At the core of one such argument is the idea of an easy-entry space in which entrepreneurialism can occur. It is clear that different markets have different entry requirements—starting up a business online is trivial, starting a shop or market stall fairly low entry, whilst starting a broadcast TV station is complex and expensive. We can imagine what a different country we would live in if, to open a shop, you had to agree with a national chain of shopping malls to open a shop in every location simultaneously, and no individual shops were available.
Other costs of doing business also benefit from a comparable neutrality—for example, the neutral transport and logistics infrastructure means that you can readily shift small amounts of goods around the country via postal and courier firms, not have to have a complex logistics contract in place before you can start a small business.
The creation of easy-entry spaces is a core activity of pro-business governments throughout the world, who are prepared to throw large amounts of money at smoothing out this entry point, through the creation of enterprise zones, regional development agencies, business hubs, science parks and so on.
The neutral net is, in many ways, an ideal enterprise zone; and, what’s more, it is entirely self-sustaining. It seems astonishing that pro-business governments would be prepared to throw this away, when they are getting for free what in other domains they throw vast amounts of public sector money at, often without much success.
Perhaps the key difference here isn’t right- vs. left-, its big vs. small or new vs. old. In many ways, the non-neutral net, like broadcast TV, is a big/old favouring medium; so is the “big socialism” of e.g. Soviet Russia. Both of these have a high entry cost for new activity; in broadcast TV, the “block size” of entity you ned to create is large; in a big socialist system the complexity of the planning system plays a similar role. In a smaller/new-focused organisation, neutrality aids innovation, whether in a more capitalist-focused system (e.g. a market stall) or in a social-oriented system (think about a student union where the preconditions for setting up a student society are that you have 20 students interested).

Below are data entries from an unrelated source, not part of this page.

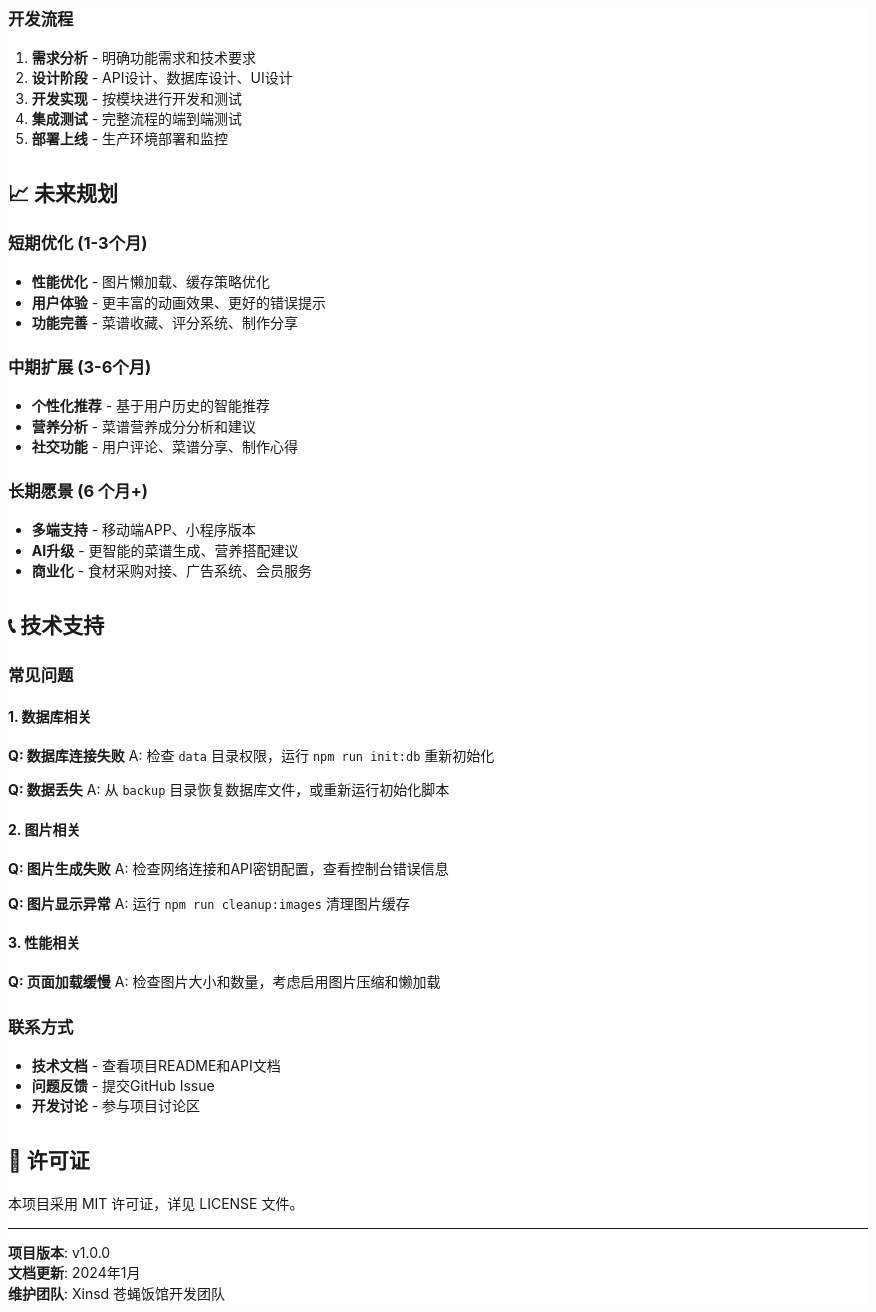 ### 开发流程
1. **需求分析** - 明确功能需求和技术要求
2. **设计阶段** - API设计、数据库设计、UI设计
3. **开发实现** - 按模块进行开发和测试
4. **集成测试** - 完整流程的端到端测试
5. **部署上线** - 生产环境部署和监控

## 📈 未来规划

### 短期优化 (1-3个月)
- **性能优化** - 图片懒加载、缓存策略优化
- **用户体验** - 更丰富的动画效果、更好的错误提示
- **功能完善** - 菜谱收藏、评分系统、制作分享

### 中期扩展 (3-6个月)
- **个性化推荐** - 基于用户历史的智能推荐
- **营养分析** - 菜谱营养成分分析和建议
- **社交功能** - 用户评论、菜谱分享、制作心得

### 长期愿景 (6 个月+)
- **多端支持** - 移动端APP、小程序版本
- **AI升级** - 更智能的菜谱生成、营养搭配建议
- **商业化** - 食材采购对接、广告系统、会员服务

## 📞 技术支持

### 常见问题

#### 1. 数据库相关
**Q: 数据库连接失败**
A: 检查 `data` 目录权限，运行 `npm run init:db` 重新初始化

**Q: 数据丢失**
A: 从 `backup` 目录恢复数据库文件，或重新运行初始化脚本

#### 2. 图片相关
**Q: 图片生成失败**
A: 检查网络连接和API密钥配置，查看控制台错误信息

**Q: 图片显示异常**
A: 运行 `npm run cleanup:images` 清理图片缓存

#### 3. 性能相关
**Q: 页面加载缓慢**
A: 检查图片大小和数量，考虑启用图片压缩和懒加载

### 联系方式
- **技术文档** - 查看项目README和API文档
- **问题反馈** - 提交GitHub Issue
- **开发讨论** - 参与项目讨论区

## 📄 许可证

本项目采用 MIT 许可证，详见 LICENSE 文件。

---

**项目版本**: v1.0.0  
**文档更新**: 2024年1月  
**维护团队**: Xinsd 苍蝇饭馆开发团队
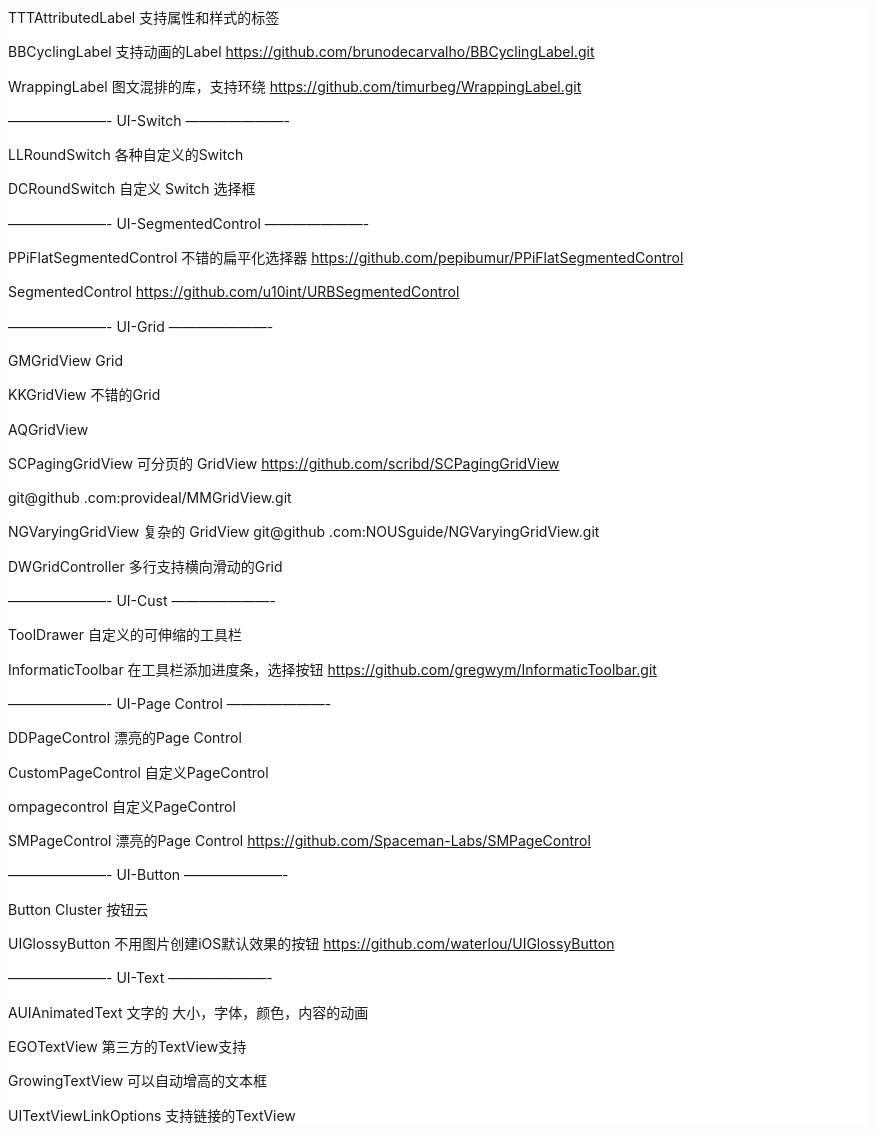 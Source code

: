 TTTAttributedLabel 支持属性和样式的标签
  
BBCyclingLabel 支持动画的Label https://github.com/brunodecarvalho/BBCyclingLabel.git
  
WrappingLabel 图文混排的库，支持环绕 https://github.com/timurbeg/WrappingLabel.git

———————- UI-Switch ———————-
  
LLRoundSwitch 各种自定义的Switch
  
DCRoundSwitch 自定义 Switch 选择框

———————- UI-SegmentedControl ———————-
  
PPiFlatSegmentedControl 不错的扁平化选择器 https://github.com/pepibumur/PPiFlatSegmentedControl
  
SegmentedControl https://github.com/u10int/URBSegmentedControl

———————- UI-Grid ———————-
  
GMGridView Grid
  
KKGridView 不错的Grid
  
AQGridView
  
SCPagingGridView 可分页的 GridView https://github.com/scribd/SCPagingGridView
  
git@github .com:provideal/MMGridView.git
  
NGVaryingGridView 复杂的 GridView git@github .com:NOUSguide/NGVaryingGridView.git
  
DWGridController 多行支持横向滑动的Grid

———————- UI-Cust ———————-
  
ToolDrawer 自定义的可伸缩的工具栏
  
InformaticToolbar 在工具栏添加进度条，选择按钮 https://github.com/gregwym/InformaticToolbar.git

———————- UI-Page Control ———————-
  
DDPageControl 漂亮的Page Control
  
CustomPageControl 自定义PageControl
  
ompagecontrol 自定义PageControl
  
SMPageControl 漂亮的Page Control https://github.com/Spaceman-Labs/SMPageControl

———————- UI-Button ———————-
  
Button Cluster 按钮云
  
UIGlossyButton 不用图片创建iOS默认效果的按钮 https://github.com/waterlou/UIGlossyButton

———————- UI-Text ———————-
  
AUIAnimatedText 文字的 大小，字体，颜色，内容的动画
  
EGOTextView 第三方的TextView支持
  
GrowingTextView 可以自动增高的文本框
  
UITextViewLinkOptions 支持链接的TextView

The diagram that has been kicking around for years comparing the non-neutral net to a subscription TV channel is a very succinct summary of the issues here.
And yet, perhaps this matters less now that in did a few years ago. Increasingly, it is the large websites—facebook, Amazon, YouTube—that are the infrastructure of the net, not individual company sites. This is evidenced by the increasing trend of companies to include www.facebook.com/example as the link in advertising, rather than www.example.com; similarly, a service like about.me, which presents a brief bio, photo and list of social networking sites as a replacement for the traditional “home page”. So, perhaps neutrality matters less to the entrepreneur—as long as potential customers can access these base, neutral platforms, that’s okay, and they will surely be including in the “basic package” for most internet services. But, it seems terribly risky to predicate the success of your business on the ongoing commitment of these firms to continue to provide a neutral platform.